Search code examples
pythonmemorycompressionparquet

Collapsing row-groups in Parquet efficiently


I have a large Parquet file with a number of small row groups. I'd like to produce a new Parquet file with a single (bigger) row group, and I'm operating in Python. I could do something like:

import pyarrow.parquet as pq
table = pq.read_table('many_tiny_row_groups.parquet')
pq.write_table(table, 'one_big_row_group.parquet')

# Lots of row groups...
print (pq.ParquetFile('many_tiny_row_groups.parquet').num_row_groups)
# Now, only 1 row group...
print (pq.ParquetFile('one_big_row_group.parquet').num_row_groups)

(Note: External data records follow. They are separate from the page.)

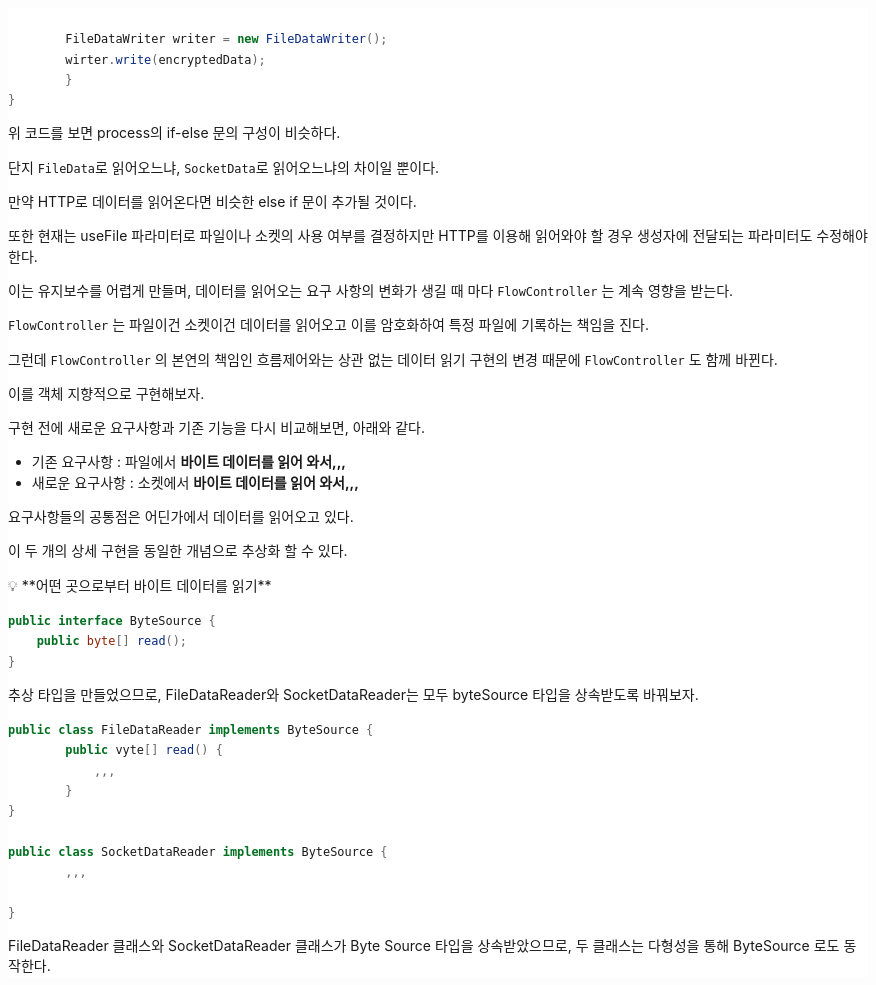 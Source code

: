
 ```java

		FileDataWriter writer = new FileDataWriter();
		wirter.write(encryptedData);
		}
}
```

위 코드를 보면 process의 if-else 문의 구성이 비슷하다.

단지 `FileData`로 읽어오느냐, `SocketData`로 읽어오느냐의 차이일 뿐이다.

만약 HTTP로 데이터를 읽어온다면 비슷한 else if 문이 추가될 것이다.

또한 현재는 useFile 파라미터로 파일이나 소켓의 사용 여부를 결정하지만 HTTP를 이용해 읽어와야 할 경우 생성자에 전달되는 파라미터도 수정해야 한다.

이는 유지보수를 어렵게 만들며, 데이터를 읽어오는 요구 사항의 변화가 생길 때 마다 `FlowController` 는 계속 영향을 받는다.

`FlowController` 는 파일이건 소켓이건 데이터를 읽어오고 이를 암호화하여 특정 파일에 기록하는 책임을 진다.

그런데 `FlowController` 의 본연의 책임인 흐름제어와는 상관 없는 데이터 읽기 구현의 변경 때문에 `FlowController` 도 함께 바뀐다.

이를 객체 지향적으로 구현해보자.

구현 전에 새로운 요구사항과 기존 기능을 다시 비교해보면, 아래와 같다.

- 기존 요구사항 : 파일에서 **바이트 데이터를 읽어 와서,,,**
- 새로운 요구사항 : 소켓에서 **바이트 데이터를 읽어 와서,,,**

요구사항들의 공통점은 어딘가에서 데이터를 읽어오고 있다.

이 두 개의 상세 구현을 동일한 개념으로 추상화 할 수 있다.

<aside>
💡 **어떤 곳으로부터 바이트 데이터를 읽기**

</aside>

```java
public interface ByteSource {
	public byte[] read();
}
```

추상 타입을 만들었으므로, FileDataReader와 SocketDataReader는 모두 byteSource 타입을 상속받도록 바꿔보자.

```java
public class FileDataReader implements ByteSource {
		public vyte[] read() {
			,,,
		}
}

public class SocketDataReader implements ByteSource {
		,,,

}
```

FileDataReader 클래스와 SocketDataReader 클래스가 Byte Source 타입을 상속받았으므로, 두 클래스는 다형성을 통해 ByteSource 로도 동작한다.
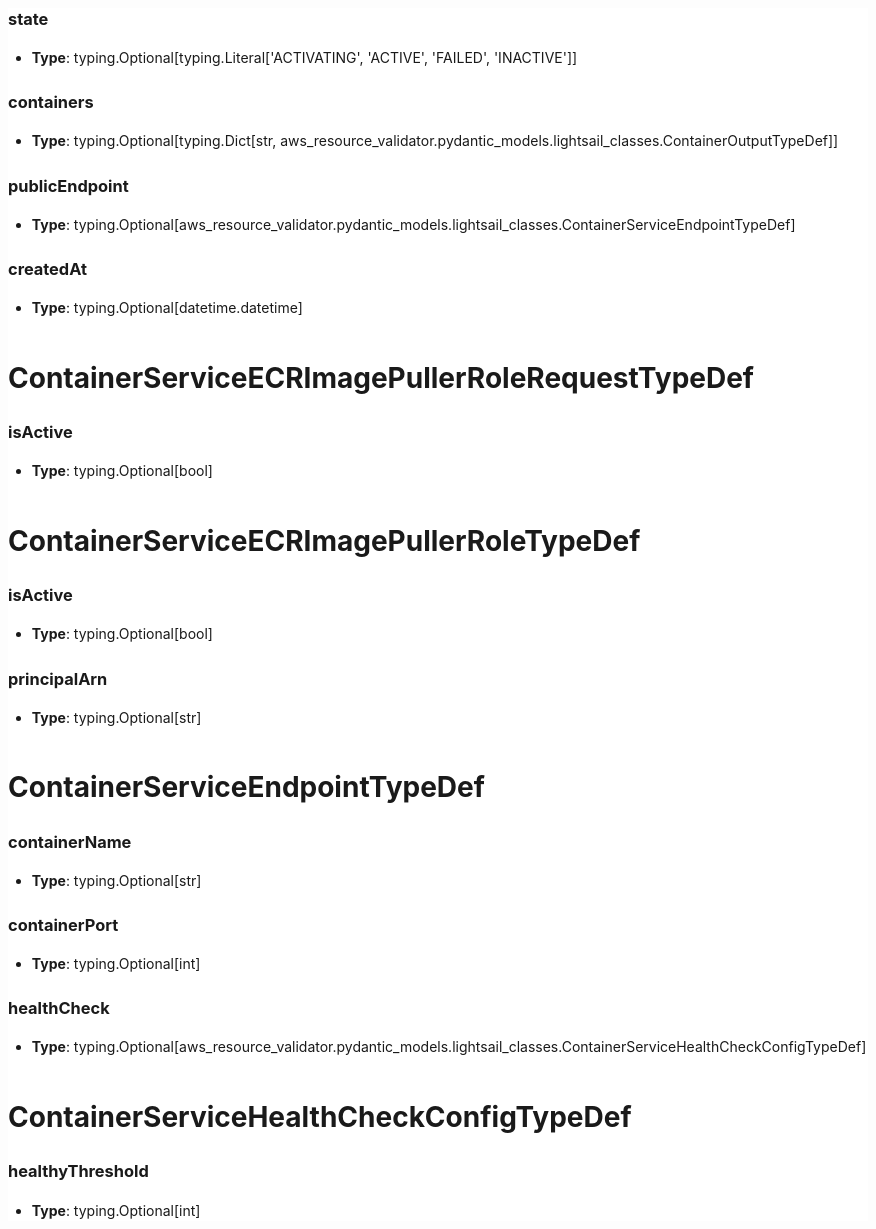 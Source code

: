 ### state
- **Type**: typing.Optional[typing.Literal['ACTIVATING', 'ACTIVE', 'FAILED', 'INACTIVE']]

### containers
- **Type**: typing.Optional[typing.Dict[str, aws_resource_validator.pydantic_models.lightsail_classes.ContainerOutputTypeDef]]

### publicEndpoint
- **Type**: typing.Optional[aws_resource_validator.pydantic_models.lightsail_classes.ContainerServiceEndpointTypeDef]

### createdAt
- **Type**: typing.Optional[datetime.datetime]


# ContainerServiceECRImagePullerRoleRequestTypeDef

### isActive
- **Type**: typing.Optional[bool]


# ContainerServiceECRImagePullerRoleTypeDef

### isActive
- **Type**: typing.Optional[bool]

### principalArn
- **Type**: typing.Optional[str]


# ContainerServiceEndpointTypeDef

### containerName
- **Type**: typing.Optional[str]

### containerPort
- **Type**: typing.Optional[int]

### healthCheck
- **Type**: typing.Optional[aws_resource_validator.pydantic_models.lightsail_classes.ContainerServiceHealthCheckConfigTypeDef]


# ContainerServiceHealthCheckConfigTypeDef

### healthyThreshold
- **Type**: typing.Optional[int]
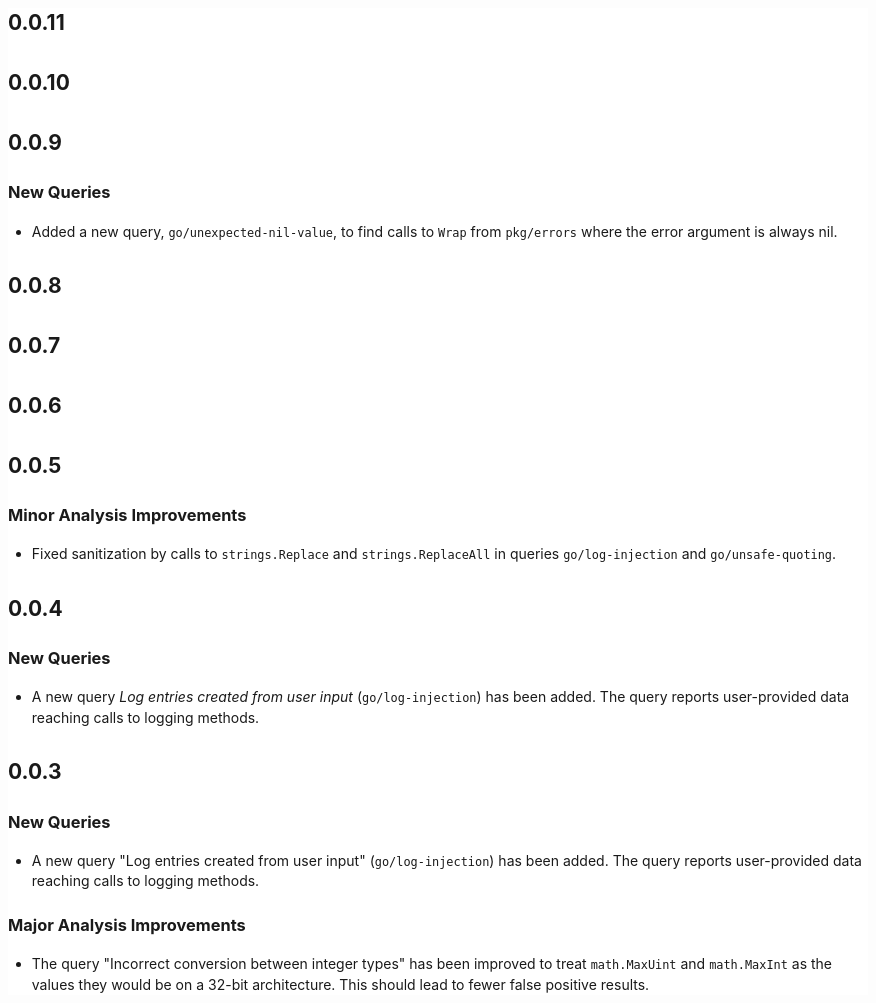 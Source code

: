 ## 0.0.11

## 0.0.10

## 0.0.9

### New Queries

* Added a new query, `go/unexpected-nil-value`, to find calls to `Wrap` from `pkg/errors` where the error argument is always nil.

## 0.0.8

## 0.0.7

## 0.0.6

## 0.0.5

### Minor Analysis Improvements

* Fixed sanitization by calls to `strings.Replace` and `strings.ReplaceAll` in queries `go/log-injection` and `go/unsafe-quoting`.

## 0.0.4

### New Queries

* A new query _Log entries created from user input_ (`go/log-injection`) has been added. The query reports user-provided data reaching calls to logging methods.

## 0.0.3

### New Queries

* A new query "Log entries created from user input" (`go/log-injection`) has been added. The query reports user-provided data reaching calls to logging methods.

### Major Analysis Improvements

* The query "Incorrect conversion between integer types" has been improved to
  treat `math.MaxUint` and `math.MaxInt` as the values they would be on a
  32-bit architecture. This should lead to fewer false positive results.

However, this requires that I read the entire Parquet file into memory at once. I would like to avoid doing that. Is there some sort of "streaming" approach in which the memory footprint can stay small?


Solution

  • pyarrow's write_dataset accepts an iterable of record batches, so you can avoid loading everything into a single in-memory table at once.

    import pyarrow.dataset as ds
    
    input_dataset = ds.dataset("folder_of_tiny_rowgroup_parquets")
    scanner = input_dataset.scanner()
    ds.write_dataset(scanner, "folder_of_large_rowgroup_parquets", format="parquet", min_rows_per_group=20000)
    

    This is not quite what you asked for because instead of rewriting file-by-file, the output will likely have fewer files than your input. That is, it may also compact across files. It also limits the control you have of the name given to individual parquet file(s) that get written, although see the basename_template argument for some control there.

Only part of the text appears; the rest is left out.